_Rendered images with source text_:
+++

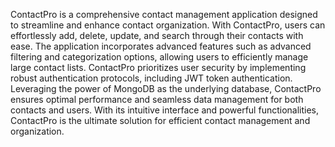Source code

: ContactPro is a comprehensive contact management application designed to streamline and enhance contact organization. With ContactPro, users can effortlessly add, delete, update, and search through their contacts with ease. The application incorporates advanced features such as advanced filtering and categorization options, allowing users to efficiently manage large contact lists. ContactPro prioritizes user security by implementing robust authentication protocols, including JWT token authentication. Leveraging the power of MongoDB as the underlying database, ContactPro ensures optimal performance and seamless data management for both contacts and users. With its intuitive interface and powerful functionalities, ContactPro is the ultimate solution for efficient contact management and organization.
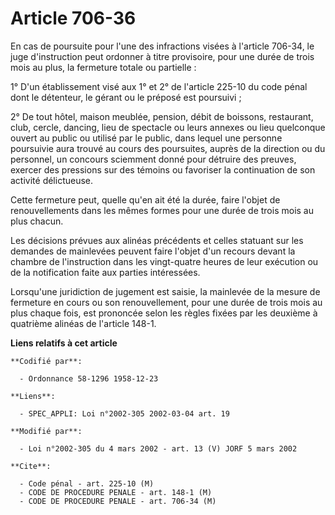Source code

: # Article 706-36

En cas de poursuite pour l'une des infractions visées à l'article 706-34, le juge d'instruction peut ordonner à titre
provisoire, pour une durée de trois mois au plus, la fermeture totale ou partielle :

1° D'un établissement visé aux 1° et 2° de l'article 225-10 du code pénal dont le détenteur, le gérant ou le préposé est
poursuivi ;

2° De tout hôtel, maison meublée, pension, débit de boissons, restaurant, club, cercle, dancing, lieu de spectacle ou leurs
annexes ou lieu quelconque ouvert au public ou utilisé par le public, dans lequel une personne poursuivie aura trouvé au
cours des poursuites, auprès de la direction ou du personnel, un concours sciemment donné pour détruire des preuves, exercer
des pressions sur des témoins ou favoriser la continuation de son activité délictueuse.

Cette fermeture peut, quelle qu'en ait été la durée, faire l'objet de renouvellements dans les mêmes formes pour une durée de
trois mois au plus chacun.

Les décisions prévues aux alinéas précédents et celles statuant sur les demandes de mainlevées peuvent faire l'objet d'un
recours devant la chambre de l'instruction dans les vingt-quatre heures de leur exécution ou de la notification faite aux
parties intéressées.

Lorsqu'une juridiction de jugement est saisie, la mainlevée de la mesure de fermeture en cours ou son renouvellement, pour
une durée de trois mois au plus chaque fois, est prononcée selon les règles fixées par les deuxième à quatrième alinéas de
l'article 148-1.

**Liens relatifs à cet article**

	**Codifié par**:

	  - Ordonnance 58-1296 1958-12-23

	**Liens**:

	  - SPEC_APPLI: Loi n°2002-305 2002-03-04 art. 19

	**Modifié par**:

	  - Loi n°2002-305 du 4 mars 2002 - art. 13 (V) JORF 5 mars 2002

	**Cite**:

	  - Code pénal - art. 225-10 (M)
	  - CODE DE PROCEDURE PENALE - art. 148-1 (M)
	  - CODE DE PROCEDURE PENALE - art. 706-34 (M)
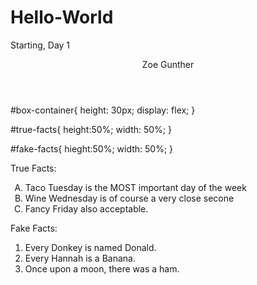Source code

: # Hello-World
Starting, Day 1
<header> Zoe Gunther </header>

#box-container{
height: 30px;
display: flex;
}
 
#true-facts{
height:50%; 
width: 50%;
}

#fake-facts{
hieght:50%;
width: 50%;
}

<div #="box-container>
<div id="true-facts">
 
 <lalbel> True Facts: </label>

 <ol type="A"> 
  <li> Taco Tuesday is the MOST important day of the week </li>
  <li> Wine Wednesday is of course a very close secone </li>
  <li> Fancy Friday also acceptable. </li>
  </ol>
 </div>
  
  
  
<div id="fake-facts">
 
 <label> Fake Facts: </label>
 
 <ol type="1">
  <li> Every Donkey is named Donald. </li>
  <li> Every Hannah is a Banana. </li>
  <li> Once upon a moon, there was a ham. </li>
  </ol>
 </div>
 </div>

+++

_Exercise goal_: The data must come back word for word, with every picture removed.

_Response to this exercise_:
Source code

: ContactPro is a comprehensive contact management application designed to streamline and enhance contact organization. With ContactPro, users can effortlessly add, delete, update, and search through their contacts with ease. The application incorporates advanced features such as advanced filtering and categorization options, allowing users to efficiently manage large contact lists. ContactPro prioritizes user security by implementing robust authentication protocols, including JWT token authentication. Leveraging the power of MongoDB as the underlying database, ContactPro ensures optimal performance and seamless data management for both contacts and users. With its intuitive interface and powerful functionalities, ContactPro is the ultimate solution for efficient contact management and organization.
Source code

: # Article 706-36

En cas de poursuite pour l'une des infractions visées à l'article 706-34, le juge d'instruction peut ordonner à titre
provisoire, pour une durée de trois mois au plus, la fermeture totale ou partielle :

1° D'un établissement visé aux 1° et 2° de l'article 225-10 du code pénal dont le détenteur, le gérant ou le préposé est
poursuivi ;

2° De tout hôtel, maison meublée, pension, débit de boissons, restaurant, club, cercle, dancing, lieu de spectacle ou leurs
annexes ou lieu quelconque ouvert au public ou utilisé par le public, dans lequel une personne poursuivie aura trouvé au
cours des poursuites, auprès de la direction ou du personnel, un concours sciemment donné pour détruire des preuves, exercer
des pressions sur des témoins ou favoriser la continuation de son activité délictueuse.

Cette fermeture peut, quelle qu'en ait été la durée, faire l'objet de renouvellements dans les mêmes formes pour une durée de
trois mois au plus chacun.

Les décisions prévues aux alinéas précédents et celles statuant sur les demandes de mainlevées peuvent faire l'objet d'un
recours devant la chambre de l'instruction dans les vingt-quatre heures de leur exécution ou de la notification faite aux
parties intéressées.

Lorsqu'une juridiction de jugement est saisie, la mainlevée de la mesure de fermeture en cours ou son renouvellement, pour
une durée de trois mois au plus chaque fois, est prononcée selon les règles fixées par les deuxième à quatrième alinéas de
l'article 148-1.

**Liens relatifs à cet article**

	**Codifié par**:

	  - Ordonnance 58-1296 1958-12-23

	**Liens**:

	  - SPEC_APPLI: Loi n°2002-305 2002-03-04 art. 19

	**Modifié par**:

	  - Loi n°2002-305 du 4 mars 2002 - art. 13 (V) JORF 5 mars 2002

	**Cite**:

	  - Code pénal - art. 225-10 (M)
	  - CODE DE PROCEDURE PENALE - art. 148-1 (M)
	  - CODE DE PROCEDURE PENALE - art. 706-34 (M)
Source code

: # Hello-World
Starting, Day 1
<header> Zoe Gunther </header>

#box-container{
height: 30px;
display: flex;
}
 
#true-facts{
height:50%; 
width: 50%;
}

#fake-facts{
hieght:50%;
width: 50%;
}

<div #="box-container>
<div id="true-facts">
 
 <lalbel> True Facts: </label>

 <ol type="A"> 
  <li> Taco Tuesday is the MOST important day of the week </li>
  <li> Wine Wednesday is of course a very close secone </li>
  <li> Fancy Friday also acceptable. </li>
  </ol>
 </div>
  
  
  
<div id="fake-facts">
 
 <label> Fake Facts: </label>
 
 <ol type="1">
  <li> Every Donkey is named Donald. </li>
  <li> Every Hannah is a Banana. </li>
  <li> Once upon a moon, there was a ham. </li>
  </ol>
 </div>
 </div>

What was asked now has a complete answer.